Tardy lawyers censured over delayed application
[Names used in this article are fictitious]
Two lawyers have been censured for failing to act in a timely manner for the same client.
A lawyers standards committee determined that this failure by each of the lawyers was unsatisfactory conduct.
The client contacted the first lawyer, Coleville, in December 2014 about a debt of $16,200 owed to the Ministry of Social Development (MSD) relating to overpayment of accommodation supplement and temporary additional support.
The client asked Coleville to ascertain why the debt had been established and gain information from Work and Income to that effect.
MSD had advised the client on 24 November 2014 that she could apply for a review of its decision. The application had to be made within three months (by 24 February 2015).
In April 2015, the client contacted Coleville asking what steps she had taken with MSD. The client then contacted Coleville’s supervising lawyer, Oswald, because she was dissatisfied with the lack of response she had received from Coleville and with the lawyer’s communication.
Oswald took over management of the file, and the lawyers standards committee said that “it appears no further steps were undertaken by him until June 2016”.
In the meantime, in May 2015, Coleville contacted Work and Income and requested disclosure of the information regarding overpayment. MSD provided disclosure in late June 2015.

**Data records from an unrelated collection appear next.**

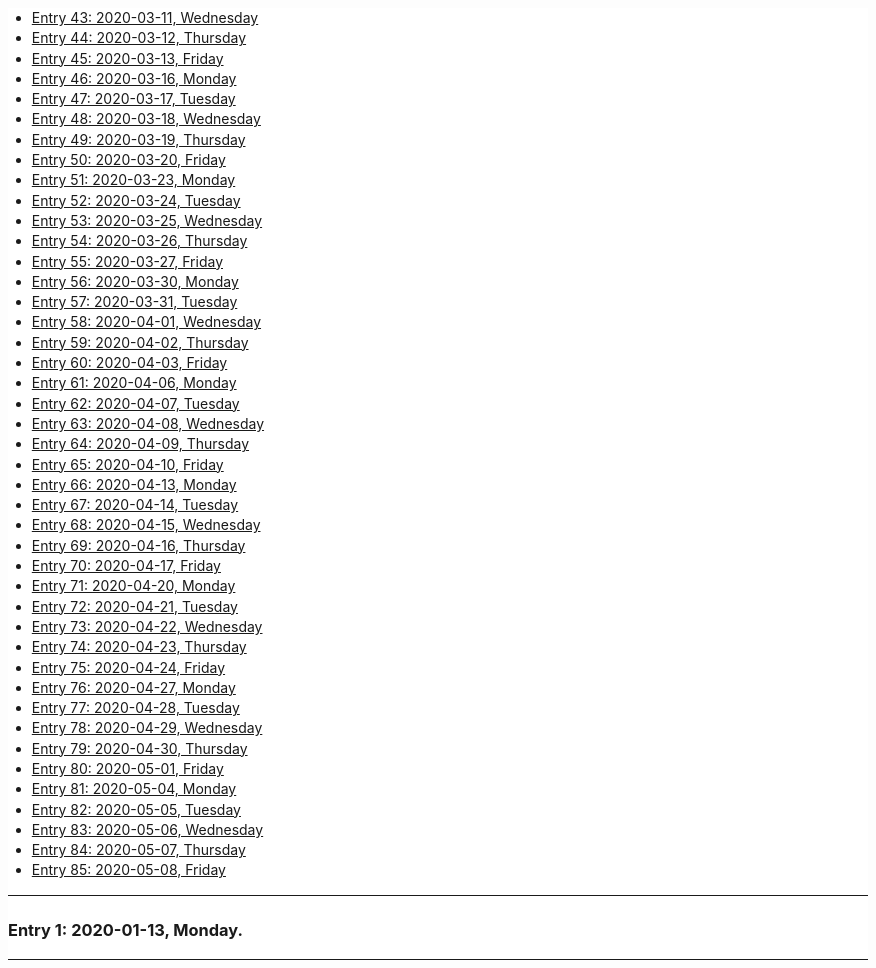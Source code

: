 * [Entry 43: 2020-03-11, Wednesday](#id-section43)
* [Entry 44: 2020-03-12, Thursday](#id-section44)
* [Entry 45: 2020-03-13, Friday](#id-section45)
* [Entry 46: 2020-03-16, Monday](#id-section46)
* [Entry 47: 2020-03-17, Tuesday](#id-section47)
* [Entry 48: 2020-03-18, Wednesday](#id-section48)
* [Entry 49: 2020-03-19, Thursday](#id-section49)
* [Entry 50: 2020-03-20, Friday](#id-section50)
* [Entry 51: 2020-03-23, Monday](#id-section51)
* [Entry 52: 2020-03-24, Tuesday](#id-section52)
* [Entry 53: 2020-03-25, Wednesday](#id-section53)
* [Entry 54: 2020-03-26, Thursday](#id-section54)
* [Entry 55: 2020-03-27, Friday](#id-section55)
* [Entry 56: 2020-03-30, Monday](#id-section56)
* [Entry 57: 2020-03-31, Tuesday](#id-section57)
* [Entry 58: 2020-04-01, Wednesday](#id-section58)
* [Entry 59: 2020-04-02, Thursday](#id-section59)
* [Entry 60: 2020-04-03, Friday](#id-section60)
* [Entry 61: 2020-04-06, Monday](#id-section61)
* [Entry 62: 2020-04-07, Tuesday](#id-section62)
* [Entry 63: 2020-04-08, Wednesday](#id-section63)
* [Entry 64: 2020-04-09, Thursday](#id-section64)
* [Entry 65: 2020-04-10, Friday](#id-section65)
* [Entry 66: 2020-04-13, Monday](#id-section66)
* [Entry 67: 2020-04-14, Tuesday](#id-section67)
* [Entry 68: 2020-04-15, Wednesday](#id-section68)
* [Entry 69: 2020-04-16, Thursday](#id-section69)
* [Entry 70: 2020-04-17, Friday](#id-section70)
* [Entry 71: 2020-04-20, Monday](#id-section71)
* [Entry 72: 2020-04-21, Tuesday](#id-section72)
* [Entry 73: 2020-04-22, Wednesday](#id-section73)
* [Entry 74: 2020-04-23, Thursday](#id-section74)
* [Entry 75: 2020-04-24, Friday](#id-section75)
* [Entry 76: 2020-04-27, Monday](#id-section76)
* [Entry 77: 2020-04-28, Tuesday](#id-section77)
* [Entry 78: 2020-04-29, Wednesday](#id-section78)
* [Entry 79: 2020-04-30, Thursday](#id-section79)
* [Entry 80: 2020-05-01, Friday](#id-section80)
* [Entry 81: 2020-05-04, Monday](#id-section81)
* [Entry 82: 2020-05-05, Tuesday](#id-section82)
* [Entry 83: 2020-05-06, Wednesday](#id-section83)
* [Entry 84: 2020-05-07, Thursday](#id-section84)
* [Entry 85: 2020-05-08, Friday](#id-section85)

------
<div id='id-section1'/>   


### Entry 1: 2020-01-13, Monday.   



------
<div id='id-section2'/>   

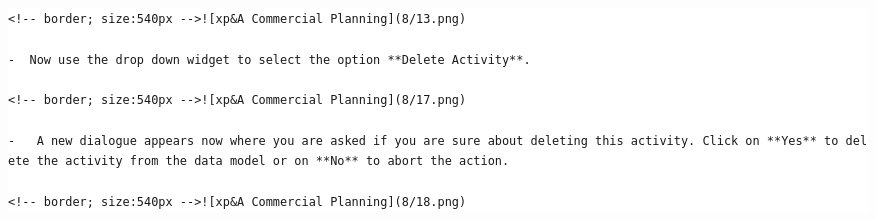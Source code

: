     <!-- border; size:540px -->![xp&A Commercial Planning](8/13.png)  

    -  Now use the drop down widget to select the option **Delete Activity**.
  
    <!-- border; size:540px -->![xp&A Commercial Planning](8/17.png)  

    -   A new dialogue appears now where you are asked if you are sure about deleting this activity. Click on **Yes** to delete the activity from the data model or on **No** to abort the action.
  
    <!-- border; size:540px -->![xp&A Commercial Planning](8/18.png)  
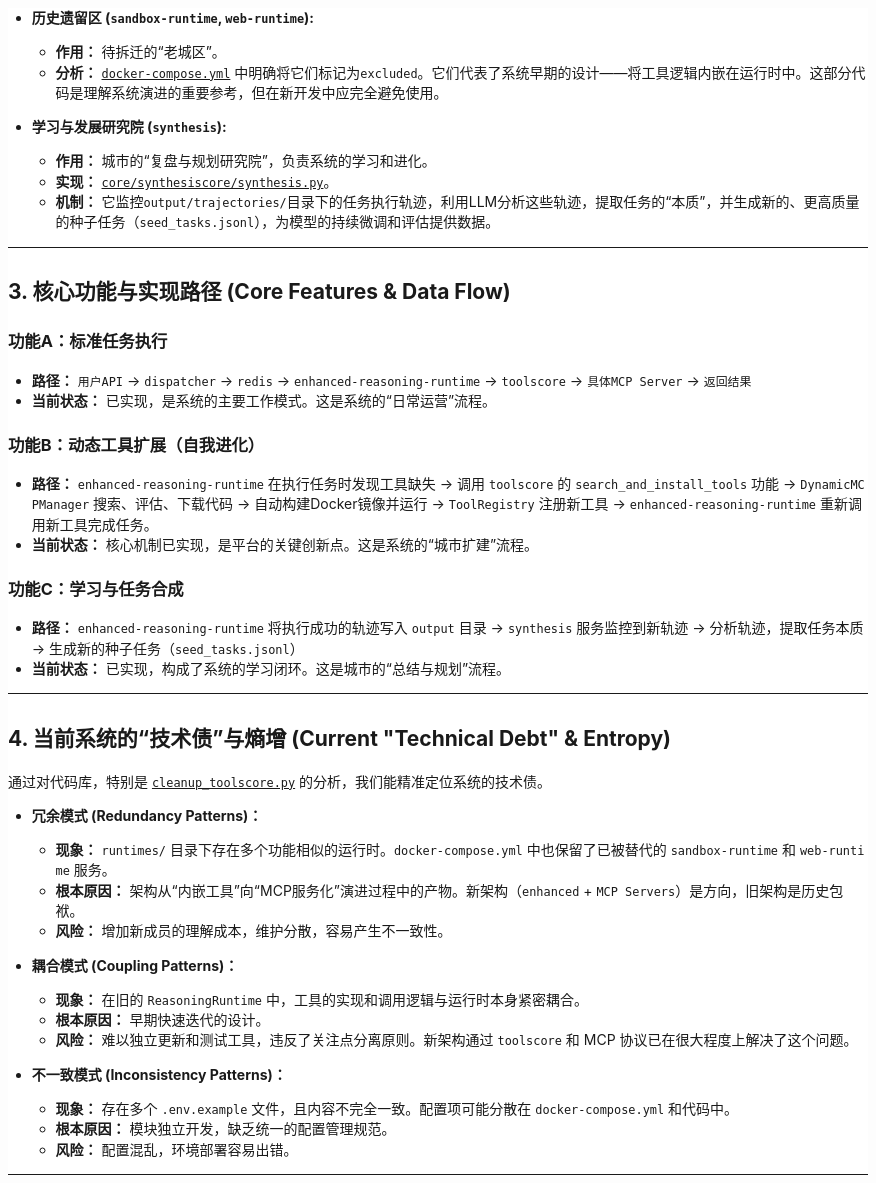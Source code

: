 *   **历史遗留区 (`sandbox-runtime`, `web-runtime`):**
    *   **作用：** 待拆迁的“老城区”。
    *   **分析：** [`docker-compose.yml`](agent-data-platform/docker-compose.yml) 中明确将它们标记为`excluded`。它们代表了系统早期的设计——将工具逻辑内嵌在运行时中。这部分代码是理解系统演进的重要参考，但在新开发中应完全避免使用。

*   **学习与发展研究院 (`synthesis`):**
    *   **作用：** 城市的“复盘与规划研究院”，负责系统的学习和进化。
    *   **实现：** [`core/synthesiscore/synthesis.py`](agent-data-platform/core/synthesiscore/synthesis.py)。
    *   **机制：** 它监控`output/trajectories/`目录下的任务执行轨迹，利用LLM分析这些轨迹，提取任务的“本质”，并生成新的、更高质量的种子任务（`seed_tasks.jsonl`），为模型的持续微调和评估提供数据。

---

## 3. 核心功能与实现路径 (Core Features & Data Flow)

### 功能A：标准任务执行
*   **路径：** `用户API` -> `dispatcher` -> `redis` -> `enhanced-reasoning-runtime` -> `toolscore` -> `具体MCP Server` -> `返回结果`
*   **当前状态：** 已实现，是系统的主要工作模式。这是系统的“日常运营”流程。

### 功能B：动态工具扩展（自我进化）
*   **路径：** `enhanced-reasoning-runtime` 在执行任务时发现工具缺失 -> 调用 `toolscore` 的 `search_and_install_tools` 功能 -> `DynamicMCPManager` 搜索、评估、下载代码 -> 自动构建Docker镜像并运行 -> `ToolRegistry` 注册新工具 -> `enhanced-reasoning-runtime` 重新调用新工具完成任务。
*   **当前状态：** 核心机制已实现，是平台的关键创新点。这是系统的“城市扩建”流程。

### 功能C：学习与任务合成
*   **路径：** `enhanced-reasoning-runtime` 将执行成功的轨迹写入 `output` 目录 -> `synthesis` 服务监控到新轨迹 -> 分析轨迹，提取任务本质 -> 生成新的种子任务（`seed_tasks.jsonl`）
*   **当前状态：** 已实现，构成了系统的学习闭环。这是城市的“总结与规划”流程。

---

## 4. 当前系统的“技术债”与熵增 (Current "Technical Debt" & Entropy)

通过对代码库，特别是 [`cleanup_toolscore.py`](agent-data-platform/cleanup_toolscore.py) 的分析，我们能精准定位系统的技术债。

*   **冗余模式 (Redundancy Patterns)：**
    *   **现象：** `runtimes/` 目录下存在多个功能相似的运行时。`docker-compose.yml` 中也保留了已被替代的 `sandbox-runtime` 和 `web-runtime` 服务。
    *   **根本原因：** 架构从“内嵌工具”向“MCP服务化”演进过程中的产物。新架构（`enhanced` + `MCP Servers`）是方向，旧架构是历史包袱。
    *   **风险：** 增加新成员的理解成本，维护分散，容易产生不一致性。

*   **耦合模式 (Coupling Patterns)：**
    *   **现象：** 在旧的 `ReasoningRuntime` 中，工具的实现和调用逻辑与运行时本身紧密耦合。
    *   **根本原因：** 早期快速迭代的设计。
    *   **风险：** 难以独立更新和测试工具，违反了关注点分离原则。新架构通过 `toolscore` 和 MCP 协议已在很大程度上解决了这个问题。

*   **不一致模式 (Inconsistency Patterns)：**
    *   **现象：** 存在多个 `.env.example` 文件，且内容不完全一致。配置项可能分散在 `docker-compose.yml` 和代码中。
    *   **根本原因：** 模块独立开发，缺乏统一的配置管理规范。
    *   **风险：** 配置混乱，环境部署容易出错。

---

On 11 July 2016, MSD received an application for a review of its decision. In the application Oswald advised that the delay was not any fault of the client, but solely the responsibility of her legal advisors. The application asked that, under the circumstances, consideration should be given to allowing the client’s application to proceed out of time.
MSD responded on 6 September 2016 declining the review and giving reasons for its decision.
In response to the allegations she had failed to inform the client of progress and failed to act in a timely manner, Coleville said she had not received the required information from the client, that she was very busy and it was not up to her to chase clients.
The committee noted that it was “clear” that Coleville did not take note of the timeframe for the review, and that the delay was of “significant length”.
Coleville “compounded this failure to act in a timely manner by advising [the client] that it was not up to her to chase her clients,” the committee said.
After Oswald took over the file from Coleville, he had two opportunities to file an application for review but failed to do so.
The committee said Oswald “has acknowledged that he failed to note the dates when documentation needed to be filed and has accepted that he was at fault”.
As well as censuring each lawyer, the committee also ordered each to pay $500 costs.